* [Task goal]:
In the data that follows, every line containing the word "Robot" should be returned.

Stored data:
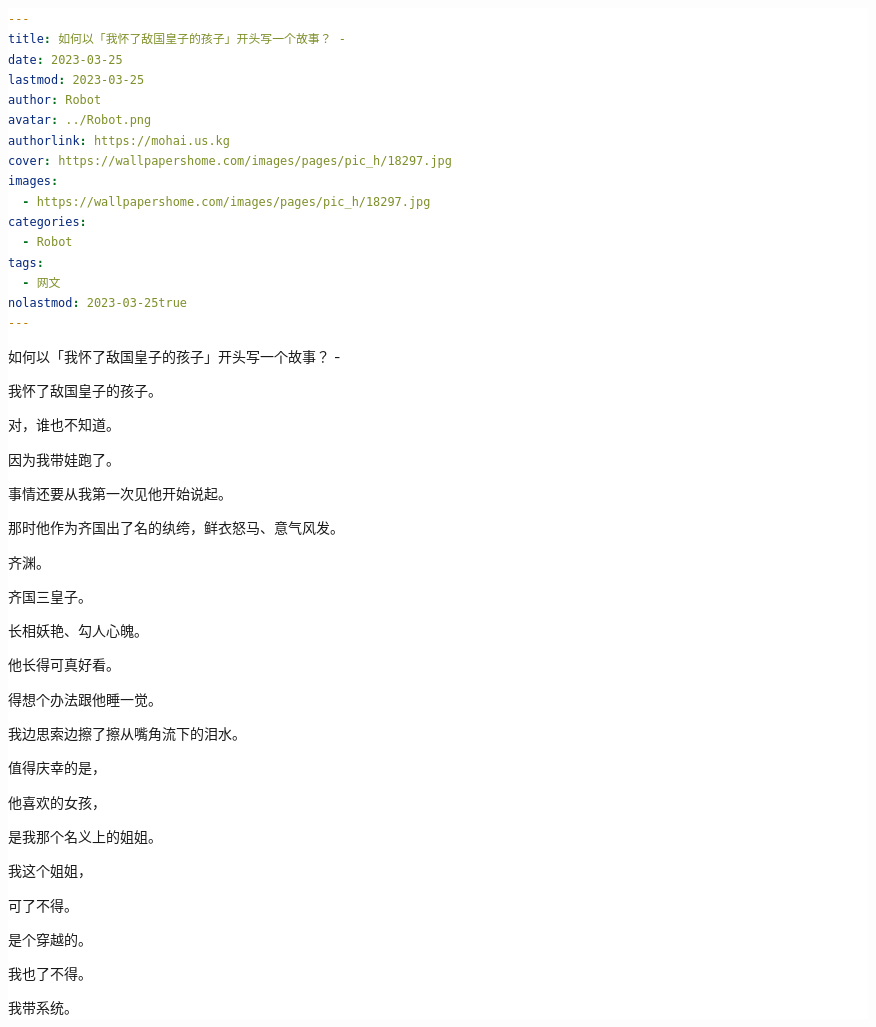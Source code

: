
 ```yaml
---
title: 如何以「我怀了敌国皇子的孩子」开头写一个故事？ -
date: 2023-03-25
lastmod: 2023-03-25
author: Robot
avatar: ../Robot.png
authorlink: https://mohai.us.kg
cover: https://wallpapershome.com/images/pages/pic_h/18297.jpg
images:
  - https://wallpapershome.com/images/pages/pic_h/18297.jpg
categories:
  - Robot
tags:
  - 网文
nolastmod: 2023-03-25true
---
```




如何以「我怀了敌国皇子的孩子」开头写一个故事？ -

我怀了敌国皇子的孩子。

对，谁也不知道。

因为我带娃跑了。

事情还要从我第一次见他开始说起。

那时他作为齐国出了名的纨绔，鲜衣怒马、意气风发。

齐渊。

齐国三皇子。

长相妖艳、勾人心魄。

他长得可真好看。

得想个办法跟他睡一觉。

我边思索边擦了擦从嘴角流下的泪水。

值得庆幸的是，

他喜欢的女孩，

是我那个名义上的姐姐。

我这个姐姐，

可了不得。

是个穿越的。

我也了不得。

我带系统。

* [Response to the exercise]:
author: Robot
avatar: ../Robot.png
  - Robot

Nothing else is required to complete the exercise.